Data provided →

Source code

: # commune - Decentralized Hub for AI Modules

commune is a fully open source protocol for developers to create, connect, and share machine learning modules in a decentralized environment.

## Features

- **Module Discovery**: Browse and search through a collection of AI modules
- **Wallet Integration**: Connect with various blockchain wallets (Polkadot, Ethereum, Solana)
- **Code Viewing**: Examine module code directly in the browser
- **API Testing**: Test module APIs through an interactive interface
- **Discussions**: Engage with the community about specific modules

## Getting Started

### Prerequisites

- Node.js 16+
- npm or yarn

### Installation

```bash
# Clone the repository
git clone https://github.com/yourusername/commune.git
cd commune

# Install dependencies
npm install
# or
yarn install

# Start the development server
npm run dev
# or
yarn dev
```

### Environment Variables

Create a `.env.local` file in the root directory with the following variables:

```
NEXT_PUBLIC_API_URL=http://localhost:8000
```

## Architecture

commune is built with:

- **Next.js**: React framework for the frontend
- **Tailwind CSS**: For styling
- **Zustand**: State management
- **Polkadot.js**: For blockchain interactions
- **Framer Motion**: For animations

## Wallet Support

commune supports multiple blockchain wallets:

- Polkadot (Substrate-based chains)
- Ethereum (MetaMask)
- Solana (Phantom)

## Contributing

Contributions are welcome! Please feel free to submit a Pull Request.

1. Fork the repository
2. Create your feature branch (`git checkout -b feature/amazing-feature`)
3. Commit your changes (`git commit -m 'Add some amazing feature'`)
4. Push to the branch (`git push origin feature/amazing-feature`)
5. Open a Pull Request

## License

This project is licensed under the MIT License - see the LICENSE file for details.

Task objective → When you restate the listing, keep each line identical to the original.

Exercise output →
Source code

: # commune - Decentralized Hub for AI Modules

commune is a fully open source protocol for developers to create, connect, and share machine learning modules in a decentralized environment.

## Features

- **Module Discovery**: Browse and search through a collection of AI modules
- **Wallet Integration**: Connect with various blockchain wallets (Polkadot, Ethereum, Solana)
- **Code Viewing**: Examine module code directly in the browser
- **API Testing**: Test module APIs through an interactive interface
- **Discussions**: Engage with the community about specific modules

## Getting Started

### Prerequisites

- Node.js 16+
- npm or yarn

### Installation

```bash
# Clone the repository
git clone https://github.com/yourusername/commune.git
cd commune

# Install dependencies
npm install
# or
yarn install

# Start the development server
npm run dev
# or
yarn dev
```

### Environment Variables

Create a `.env.local` file in the root directory with the following variables:

```
NEXT_PUBLIC_API_URL=http://localhost:8000
```

## Architecture

commune is built with:

- **Next.js**: React framework for the frontend
- **Tailwind CSS**: For styling
- **Zustand**: State management
- **Polkadot.js**: For blockchain interactions
- **Framer Motion**: For animations

## Wallet Support

commune supports multiple blockchain wallets:

- Polkadot (Substrate-based chains)
- Ethereum (MetaMask)
- Solana (Phantom)

## Contributing

Contributions are welcome! Please feel free to submit a Pull Request.

1. Fork the repository
2. Create your feature branch (`git checkout -b feature/amazing-feature`)
3. Commit your changes (`git commit -m 'Add some amazing feature'`)
4. Push to the branch (`git push origin feature/amazing-feature`)
5. Open a Pull Request

## License

This project is licensed under the MIT License - see the LICENSE file for details.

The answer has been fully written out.